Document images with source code

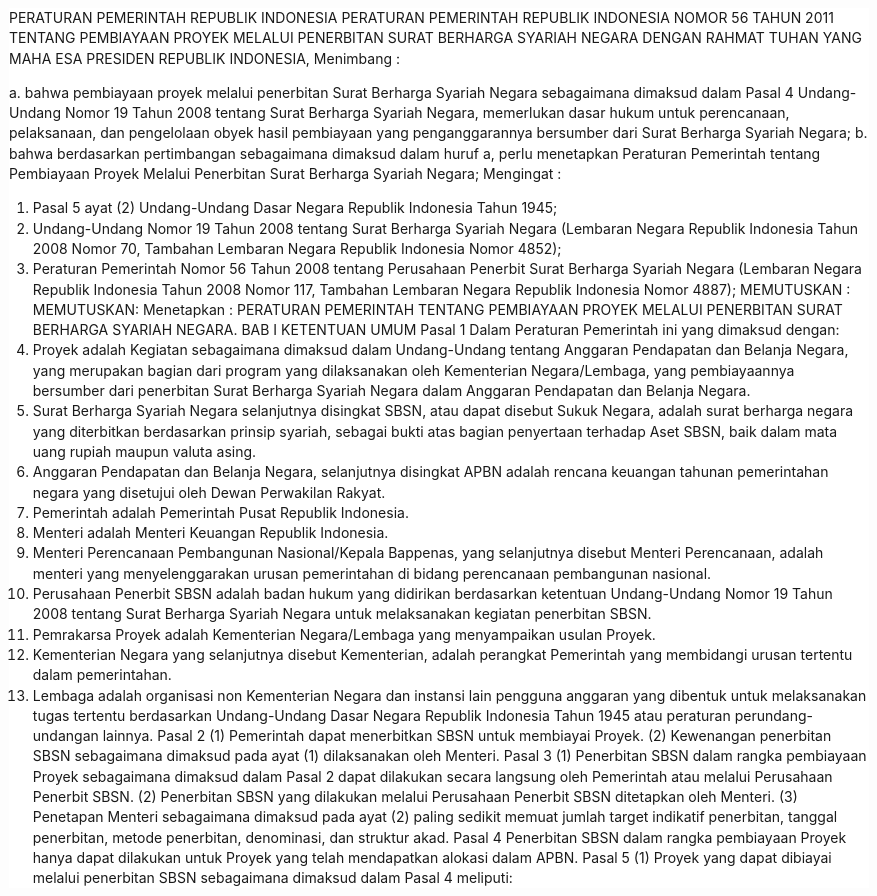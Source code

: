  PERATURAN PEMERINTAH REPUBLIK INDONESIA PERATURAN PEMERINTAH REPUBLIK INDONESIA NOMOR 56 TAHUN 2011 TENTANG PEMBIAYAAN PROYEK MELALUI PENERBITAN SURAT BERHARGA SYARIAH NEGARA
DENGAN RAHMAT TUHAN YANG MAHA ESA PRESIDEN REPUBLIK INDONESIA,
Menimbang :

a. bahwa pembiayaan proyek melalui penerbitan Surat Berharga Syariah Negara sebagaimana dimaksud dalam Pasal 4 Undang-Undang Nomor 19 Tahun 2008 tentang Surat Berharga Syariah Negara, memerlukan dasar hukum untuk perencanaan, pelaksanaan, dan pengelolaan obyek hasil pembiayaan yang penganggarannya bersumber dari Surat Berharga Syariah Negara;
b. bahwa berdasarkan pertimbangan sebagaimana dimaksud dalam huruf a, perlu menetapkan Peraturan Pemerintah tentang Pembiayaan Proyek Melalui Penerbitan Surat Berharga Syariah Negara;
Mengingat :

1. Pasal 5 ayat (2) Undang-Undang Dasar Negara Republik Indonesia Tahun 1945;
2. Undang-Undang Nomor 19 Tahun 2008 tentang Surat Berharga Syariah Negara (Lembaran Negara Republik Indonesia Tahun 2008 Nomor 70, Tambahan Lembaran Negara Republik Indonesia Nomor 4852);
3. Peraturan Pemerintah Nomor 56 Tahun 2008 tentang Perusahaan Penerbit Surat Berharga Syariah Negara (Lembaran Negara Republik Indonesia Tahun 2008 Nomor 117, Tambahan Lembaran Negara Republik Indonesia Nomor 4887);
MEMUTUSKAN :
MEMUTUSKAN:
 Menetapkan : PERATURAN PEMERINTAH TENTANG PEMBIAYAAN PROYEK MELALUI PENERBITAN SURAT BERHARGA SYARIAH NEGARA.
BAB I KETENTUAN UMUM
Pasal 1
Dalam Peraturan Pemerintah ini yang dimaksud dengan:
1. Proyek adalah Kegiatan sebagaimana dimaksud dalam Undang-Undang tentang Anggaran Pendapatan dan Belanja Negara, yang merupakan bagian dari program yang dilaksanakan oleh Kementerian Negara/Lembaga, yang pembiayaannya bersumber dari penerbitan Surat Berharga Syariah Negara dalam Anggaran Pendapatan dan Belanja Negara.
2. Surat Berharga Syariah Negara selanjutnya disingkat SBSN, atau dapat disebut Sukuk Negara, adalah surat berharga negara yang diterbitkan berdasarkan prinsip syariah, sebagai bukti atas bagian penyertaan terhadap Aset SBSN, baik dalam mata uang rupiah maupun valuta asing.
3. Anggaran Pendapatan dan Belanja Negara, selanjutnya disingkat APBN adalah rencana keuangan tahunan pemerintahan negara yang disetujui oleh Dewan Perwakilan Rakyat.
4. Pemerintah adalah Pemerintah Pusat Republik Indonesia.
5. Menteri adalah Menteri Keuangan Republik Indonesia.
6. Menteri Perencanaan Pembangunan Nasional/Kepala Bappenas, yang selanjutnya disebut Menteri Perencanaan, adalah menteri yang menyelenggarakan urusan pemerintahan di bidang perencanaan pembangunan nasional.
7. Perusahaan Penerbit SBSN adalah badan hukum yang didirikan berdasarkan ketentuan Undang-Undang Nomor 19 Tahun 2008 tentang Surat Berharga Syariah Negara untuk melaksanakan kegiatan penerbitan SBSN.
8. Pemrakarsa Proyek adalah Kementerian Negara/Lembaga yang menyampaikan usulan Proyek.
9. Kementerian Negara yang selanjutnya disebut Kementerian, adalah perangkat Pemerintah yang membidangi urusan tertentu dalam pemerintahan.
10. Lembaga adalah organisasi non Kementerian Negara dan instansi lain pengguna anggaran yang dibentuk untuk melaksanakan tugas tertentu berdasarkan Undang-Undang Dasar Negara Republik Indonesia Tahun 1945 atau peraturan perundang-undangan lainnya.
Pasal 2
(1) Pemerintah dapat menerbitkan SBSN untuk membiayai Proyek.
(2) Kewenangan penerbitan SBSN sebagaimana dimaksud pada ayat (1) dilaksanakan oleh Menteri.
Pasal 3
(1) Penerbitan SBSN dalam rangka pembiayaan Proyek sebagaimana dimaksud dalam Pasal 2 dapat dilakukan secara langsung oleh Pemerintah atau melalui Perusahaan Penerbit SBSN.
(2) Penerbitan SBSN yang dilakukan melalui Perusahaan Penerbit SBSN ditetapkan oleh Menteri.
(3) Penetapan Menteri sebagaimana dimaksud pada ayat (2) paling sedikit memuat jumlah target indikatif penerbitan, tanggal penerbitan, metode penerbitan, denominasi, dan struktur akad.
Pasal 4
Penerbitan SBSN dalam rangka pembiayaan Proyek hanya dapat dilakukan untuk Proyek yang telah mendapatkan alokasi dalam APBN.
Pasal 5
(1) Proyek yang dapat dibiayai melalui penerbitan SBSN sebagaimana dimaksud dalam Pasal 4 meliputi:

**REQUIRED WORK**
In the entries, find the line containing "Penerbitan SBSN dalam rangka pembiayaan Proyek hanya" and output it and all remaining lines exactly.

**RESULT OF THE TASK**
Penerbitan SBSN dalam rangka pembiayaan Proyek hanya dapat dilakukan untuk Proyek yang telah mendapatkan alokasi dalam APBN.
Pasal 5
(1) Proyek yang dapat dibiayai melalui penerbitan SBSN sebagaimana dimaksud dalam Pasal 4 meliputi:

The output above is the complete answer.